El debate por el nuevo régimen penal juvenil propuesto por el Gobierno nacional generó fuertes cruces entre el oficialismo y la oposición durante su tratamiento en la Cámara de Diputados, con cuestionamientos de fondo al enfoque punitivo de la iniciativa y defensas centradas en la seguridad ciudadana.
Desde Unión por la Patria, la diputada Victoria Tolosa Paz reconoció que el actual régimen penal de minoridad “está desactualizado” y requiere una revisión profunda, pero cuestionó con dureza el proyecto del Poder Ejecutivo, al que calificó como “regresivo” y excesivamente centrado en la lógica del castigo.
La ex ministra de Desarrollo Social anticipó que su bloque presentará un dictamen propio y aseguró que la propuesta oficial “pone el acento en la pena antes que en la inclusión”. En ese sentido, planteó la necesidad de un régimen penal juvenil que contemple la especificidad de niños y adolescentes, la proporcionalidad de las sanciones y mecanismos de justicia restaurativa orientados a la reinserción social.
En respuesta, la diputada de La Libertad Avanza Silvana Giudici rechazó las críticas y sostuvo que el proyecto no busca aplicar “castigos vengativos ni la quita de derechos”, sino dar herramientas al Estado para enfrentar el delito juvenil.
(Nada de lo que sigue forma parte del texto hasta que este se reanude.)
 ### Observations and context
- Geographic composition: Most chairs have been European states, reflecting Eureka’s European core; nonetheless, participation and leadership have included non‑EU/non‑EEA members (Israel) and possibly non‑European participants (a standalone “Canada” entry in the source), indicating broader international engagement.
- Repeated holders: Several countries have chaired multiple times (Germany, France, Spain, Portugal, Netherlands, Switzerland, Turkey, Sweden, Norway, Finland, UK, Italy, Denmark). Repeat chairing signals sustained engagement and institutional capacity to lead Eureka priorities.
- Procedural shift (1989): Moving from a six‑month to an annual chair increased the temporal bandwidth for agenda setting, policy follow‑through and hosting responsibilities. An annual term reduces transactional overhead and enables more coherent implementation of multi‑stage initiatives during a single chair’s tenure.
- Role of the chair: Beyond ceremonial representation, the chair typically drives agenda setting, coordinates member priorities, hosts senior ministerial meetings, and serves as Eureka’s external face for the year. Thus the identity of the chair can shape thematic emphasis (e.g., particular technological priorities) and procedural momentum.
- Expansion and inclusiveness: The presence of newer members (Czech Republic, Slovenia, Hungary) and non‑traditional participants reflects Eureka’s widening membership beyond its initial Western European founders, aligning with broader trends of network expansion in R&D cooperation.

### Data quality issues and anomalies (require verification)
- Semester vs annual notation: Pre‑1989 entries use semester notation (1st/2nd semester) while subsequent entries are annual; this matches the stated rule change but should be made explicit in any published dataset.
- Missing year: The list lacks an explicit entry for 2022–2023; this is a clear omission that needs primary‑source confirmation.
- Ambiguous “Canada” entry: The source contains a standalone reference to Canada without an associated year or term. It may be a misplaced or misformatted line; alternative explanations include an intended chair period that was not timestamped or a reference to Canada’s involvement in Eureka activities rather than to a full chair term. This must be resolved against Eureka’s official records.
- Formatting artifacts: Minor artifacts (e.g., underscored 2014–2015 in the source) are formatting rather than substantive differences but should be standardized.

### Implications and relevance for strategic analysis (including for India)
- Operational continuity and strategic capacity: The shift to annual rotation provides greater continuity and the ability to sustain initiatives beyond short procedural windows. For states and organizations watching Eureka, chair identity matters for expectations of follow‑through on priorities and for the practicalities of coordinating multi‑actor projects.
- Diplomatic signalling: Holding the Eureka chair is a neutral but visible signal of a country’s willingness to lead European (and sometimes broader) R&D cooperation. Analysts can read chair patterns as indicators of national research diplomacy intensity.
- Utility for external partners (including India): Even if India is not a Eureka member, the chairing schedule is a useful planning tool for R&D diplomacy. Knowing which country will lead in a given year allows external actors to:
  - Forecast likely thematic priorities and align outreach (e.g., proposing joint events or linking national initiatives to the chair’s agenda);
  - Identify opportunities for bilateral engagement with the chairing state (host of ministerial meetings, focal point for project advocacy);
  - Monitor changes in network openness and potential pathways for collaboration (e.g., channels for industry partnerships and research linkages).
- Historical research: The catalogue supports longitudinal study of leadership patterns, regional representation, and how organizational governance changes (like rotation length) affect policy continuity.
Como argumento, citó experiencias regionales y afirmó que en Chile, tras la reducción de la edad de imputabilidad a los 14 años, la reincidencia juvenil disminuyó, según datos oficiales.
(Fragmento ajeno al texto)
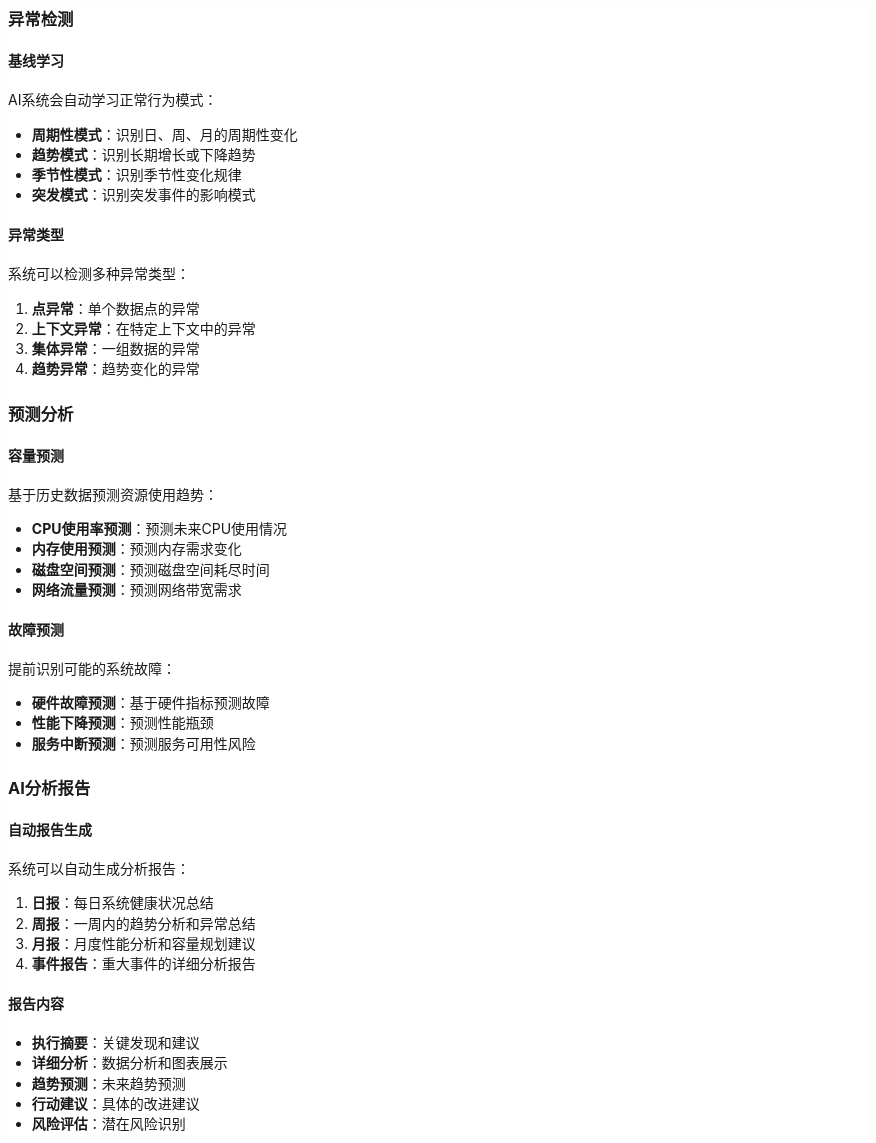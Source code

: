 
### 异常检测

#### 基线学习

AI系统会自动学习正常行为模式：

- **周期性模式**：识别日、周、月的周期性变化
- **趋势模式**：识别长期增长或下降趋势
- **季节性模式**：识别季节性变化规律
- **突发模式**：识别突发事件的影响模式

#### 异常类型

系统可以检测多种异常类型：

1. **点异常**：单个数据点的异常
2. **上下文异常**：在特定上下文中的异常
3. **集体异常**：一组数据的异常
4. **趋势异常**：趋势变化的异常

### 预测分析

#### 容量预测

基于历史数据预测资源使用趋势：

- **CPU使用率预测**：预测未来CPU使用情况
- **内存使用预测**：预测内存需求变化
- **磁盘空间预测**：预测磁盘空间耗尽时间
- **网络流量预测**：预测网络带宽需求

#### 故障预测

提前识别可能的系统故障：

- **硬件故障预测**：基于硬件指标预测故障
- **性能下降预测**：预测性能瓶颈
- **服务中断预测**：预测服务可用性风险

### AI分析报告

#### 自动报告生成

系统可以自动生成分析报告：

1. **日报**：每日系统健康状况总结
2. **周报**：一周内的趋势分析和异常总结
3. **月报**：月度性能分析和容量规划建议
4. **事件报告**：重大事件的详细分析报告

#### 报告内容

- **执行摘要**：关键发现和建议
- **详细分析**：数据分析和图表展示
- **趋势预测**：未来趋势预测
- **行动建议**：具体的改进建议
- **风险评估**：潜在风险识别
Giudici señaló además que la problemática del delito cometido por menores es una preocupación concreta para gobernadores e intendentes y que forma parte de la agenda de seguridad en distintos puntos del país.
Desde el Frente de Izquierda, Myriam Bregman cuestionó el eje del debate impulsado por el oficialismo y calificó como “simplista y marketinera” la consigna de “delito de adulto, pena de adulto”. La legisladora advirtió que la discusión sobre la edad de punibilidad debe contemplar que se trata de sujetos en desarrollo y cuestionó lo que definió como una mirada individualista que, a su criterio, oculta las desigualdades estructurales.
Bregman remarcó que la participación de niños y adolescentes en el delito es estadísticamente baja y negó la existencia de una “ola delictiva juvenil”. En ese marco, alertó que un endurecimiento del régimen penal terminaría afectando principalmente a jóvenes de sectores populares y llamó a no asociar pobreza con criminalidad.
En la misma línea crítica, el diputado nacional Juan Carlos Molina (Unión por la Patria), en su primera intervención parlamentaria, calificó la iniciativa del oficialismo como “oportunista” y orientada a capitalizar políticamente la preocupación social por la inseguridad.